Vor lauter Verliebtheit, so erfahren wir, habe Woody Allen die "Warnsignale" in Mia Farrows Herkunft und Verhalten übersehen. Die Geschichte psychischer Erkrankungen in der Familie Farrow wird ausgebreitet, missbräuchliches Verhalten von Mia Farrow ihren Adoptivkindern (vor allem Soon-Yi) gegenüber behauptet, ihre verstörend enge Beziehung zu Ronan, der damals noch Satchel hieß, damit belegt, sie hätte mit ihrem Sohn noch nackt im Bett gelegen, als dieser elf Jahre alt war, und Richter Wilk, der 1993 die Sorgerechtsklage Allens abwies, wird als unfähig diskreditiert und ihm seinerseits unterstellt, Frauen, mit denen er beruflich zu tun hatte, nachgestellt zu haben.
Es ist eine unangenehme Lektüre, die in der Sache nicht weiterführt, bis zu der Stelle, an der Alan Dershowitz, der berühmte Anwalt, sich erbietet, die ganze Angelegenheit für sieben Millionen Dollar unter den Teppich zu kehren. Wäre das doch geschehen! Aber Woody Allen wollte das nicht, es soll nicht wegen des Geldes gewesen sein. Er sei unschuldig, schreibt er, sein Ruf sei ihm gleichgültig gewesen (offenbar nahm er, ebenso wie Mia Farrow, die seelischen Strapazen aller Beteiligten in Kauf).
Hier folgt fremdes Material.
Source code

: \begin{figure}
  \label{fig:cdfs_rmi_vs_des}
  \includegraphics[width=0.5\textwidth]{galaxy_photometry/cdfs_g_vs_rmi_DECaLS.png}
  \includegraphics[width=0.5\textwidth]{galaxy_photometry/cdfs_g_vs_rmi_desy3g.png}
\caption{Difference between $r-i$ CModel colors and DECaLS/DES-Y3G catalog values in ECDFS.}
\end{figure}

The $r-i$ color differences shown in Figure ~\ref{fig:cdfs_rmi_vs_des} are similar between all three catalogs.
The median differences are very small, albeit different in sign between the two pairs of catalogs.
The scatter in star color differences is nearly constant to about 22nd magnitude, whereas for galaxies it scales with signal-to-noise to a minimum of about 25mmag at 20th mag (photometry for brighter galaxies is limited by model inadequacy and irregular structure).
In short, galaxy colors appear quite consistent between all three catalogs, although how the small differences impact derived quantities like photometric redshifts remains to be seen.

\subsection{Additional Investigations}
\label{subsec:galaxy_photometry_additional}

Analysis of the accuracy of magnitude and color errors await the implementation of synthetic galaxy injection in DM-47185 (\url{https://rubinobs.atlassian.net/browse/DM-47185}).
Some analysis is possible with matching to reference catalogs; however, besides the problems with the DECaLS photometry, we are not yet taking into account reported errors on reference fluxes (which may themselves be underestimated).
Nach diesem dicken Buch ist, was den Missbrauchsvorwurf angeht, alles wie vorher: Er ist nicht zu belegen, doch die Aussage des mutmaßlichen Opfers bleibt bestehen, und ihm gegenüber Woody Allens Vorwurf gegen Mia Farrows "Rachefeldzug wie von Käpt'n Ahab". Die Einzelheiten werden noch einmal erzählt, einschließlich intimer Details vom Beginn der Beziehung zu Soon-Yi.
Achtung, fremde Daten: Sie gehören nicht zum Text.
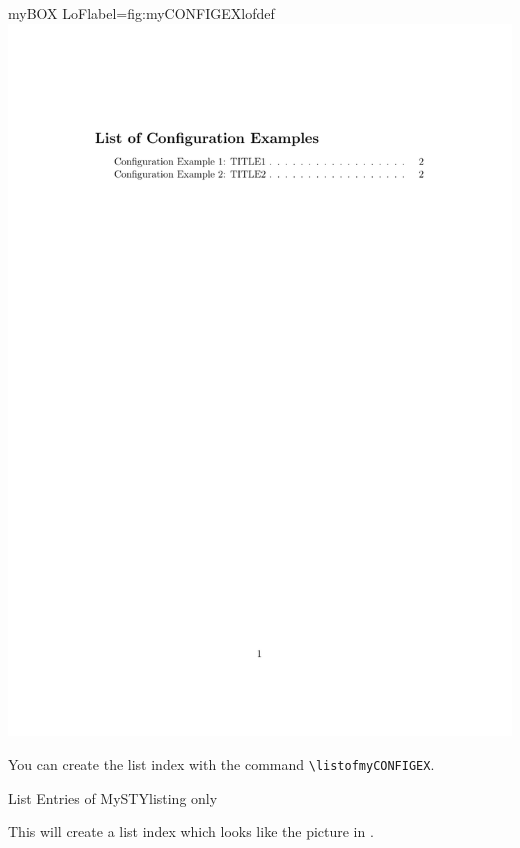\documentclass[]{myHOWTO-V001}
\begin{document}
\begin{minipage}{0.46\linewidth}
\centering
\begin{myFIGlst}{myBOX LoF}{label={fig:myCONFIGEXlofdef}}
	\includegraphics[page=1,scale=0.18]{examples/myCONFIGEXV000.pdf}
\end{myFIGlst}
\end{minipage}
\begin{minipage}{0.46\linewidth}
You can create the list index with the command \Verb|\listofmyCONFIGEX|.

\begin{myTEXEXdoclst}{List Entries of MySTY}{listing only}
\listofmyCONFIGEX
\end{myTEXEXdoclst}

This will create a list index which looks like the picture in . 
\end{minipage}
\end{document}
Dazu kommt offenbar das Bedürfnis Woody Allens, sich in Fragen zu rechtfertigen, die mit diesen Vorwürfen nichts zu tun haben: Er hat gezählt, wie viele Frauenrollen er geschrieben hat (106 Hauptrollen) - und keine der Darstellerinnen habe er je angebaggert! Nicht einmal die Statistinnen, die Doubles. 230 Frauen hätten als Crewmitglieder hinter der Kamera gestanden, und sie hätten dasselbe verdient wie ihre Kollegen. Er habe immer wieder für Bürgerrechtsorganisationen gespendet, aber keine afroamerikanischen Darsteller beschäftigen können, weil sie nicht zu seinen Rollen passten, und so weiter. Es ist zum Heulen. Da schreibt einer, der gar nichts verstanden hat, von den Verhältnissen in der Industrie, in der er arbeitet, und von den gesellschaftlichen Veränderungen, als deren Opfer er sich sieht.
Und unter all dem begräbt Woody Allen selbst sein Werk. Er schreibt, es habe ihm die Hingabe gefehlt, die - neben dem ungleich größeren Talent, wie er anmerkt - seine Zeitgenossen Steven Spielberg und Martin Scorsese groß gemacht habe. Woody Allen wollte lieber zum Abendessen zu Hause sein. Man sollte das - wie alles andere - von einem "zum Filmemacher mutierten Witzbold" nicht für bare Münze nehmen.